=== Begin Enclosure ===
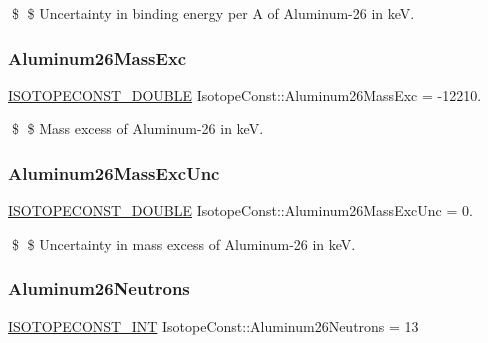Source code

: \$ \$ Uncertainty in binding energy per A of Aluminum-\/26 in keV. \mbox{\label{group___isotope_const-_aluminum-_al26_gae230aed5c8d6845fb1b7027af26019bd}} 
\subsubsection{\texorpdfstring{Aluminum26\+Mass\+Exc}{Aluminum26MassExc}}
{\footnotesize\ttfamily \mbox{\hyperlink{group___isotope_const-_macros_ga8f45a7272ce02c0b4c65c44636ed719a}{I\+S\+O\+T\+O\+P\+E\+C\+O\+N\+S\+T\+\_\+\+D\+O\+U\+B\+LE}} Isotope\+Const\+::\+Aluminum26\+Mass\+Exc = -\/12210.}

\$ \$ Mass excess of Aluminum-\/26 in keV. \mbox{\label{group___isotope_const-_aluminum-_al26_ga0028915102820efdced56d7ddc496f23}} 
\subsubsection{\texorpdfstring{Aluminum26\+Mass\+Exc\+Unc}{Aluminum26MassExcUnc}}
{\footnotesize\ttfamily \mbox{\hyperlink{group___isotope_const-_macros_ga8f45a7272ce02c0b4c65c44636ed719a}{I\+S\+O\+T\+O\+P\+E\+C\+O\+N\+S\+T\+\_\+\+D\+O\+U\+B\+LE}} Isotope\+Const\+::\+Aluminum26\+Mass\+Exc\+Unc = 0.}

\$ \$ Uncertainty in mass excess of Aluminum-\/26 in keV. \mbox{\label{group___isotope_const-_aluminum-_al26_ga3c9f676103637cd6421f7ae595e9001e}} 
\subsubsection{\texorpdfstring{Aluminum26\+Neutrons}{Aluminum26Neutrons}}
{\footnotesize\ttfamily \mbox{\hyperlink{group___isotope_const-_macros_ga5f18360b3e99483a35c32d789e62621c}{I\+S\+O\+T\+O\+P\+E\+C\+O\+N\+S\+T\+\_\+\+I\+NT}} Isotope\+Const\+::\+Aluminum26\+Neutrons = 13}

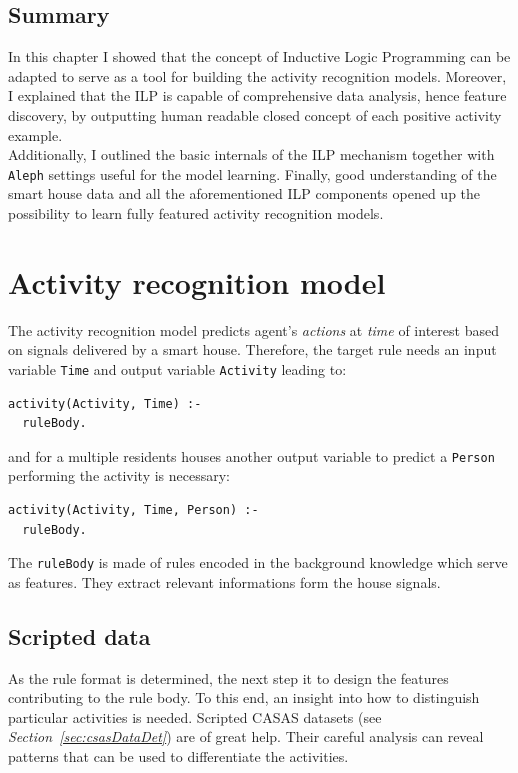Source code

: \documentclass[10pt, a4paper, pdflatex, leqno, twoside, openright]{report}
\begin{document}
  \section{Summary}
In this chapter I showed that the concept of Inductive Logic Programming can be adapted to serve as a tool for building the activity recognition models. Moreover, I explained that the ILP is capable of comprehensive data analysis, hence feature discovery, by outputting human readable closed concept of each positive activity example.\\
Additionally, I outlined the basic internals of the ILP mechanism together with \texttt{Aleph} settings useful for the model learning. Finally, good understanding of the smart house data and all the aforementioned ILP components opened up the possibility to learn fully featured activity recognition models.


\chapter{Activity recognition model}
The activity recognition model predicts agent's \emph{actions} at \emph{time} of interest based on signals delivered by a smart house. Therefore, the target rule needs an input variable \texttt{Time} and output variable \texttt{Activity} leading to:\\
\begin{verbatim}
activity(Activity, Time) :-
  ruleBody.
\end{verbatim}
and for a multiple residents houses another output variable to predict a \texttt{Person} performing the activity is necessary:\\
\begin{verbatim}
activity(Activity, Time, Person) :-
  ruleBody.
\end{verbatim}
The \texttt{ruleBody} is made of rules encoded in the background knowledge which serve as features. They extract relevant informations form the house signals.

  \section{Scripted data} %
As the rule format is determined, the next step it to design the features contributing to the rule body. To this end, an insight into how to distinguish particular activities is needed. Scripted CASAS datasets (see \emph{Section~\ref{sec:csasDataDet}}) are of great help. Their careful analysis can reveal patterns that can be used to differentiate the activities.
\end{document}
=== End Enclosure ===
Work instruction
Scan the lines above for "subsubsection", then copy every one that has it.

Response area
\subsubsection{\texorpdfstring{Aluminum26\+Mass\+Exc}{Aluminum26MassExc}}
\subsubsection{\texorpdfstring{Aluminum26\+Mass\+Exc\+Unc}{Aluminum26MassExcUnc}}
\subsubsection{\texorpdfstring{Aluminum26\+Neutrons}{Aluminum26Neutrons}}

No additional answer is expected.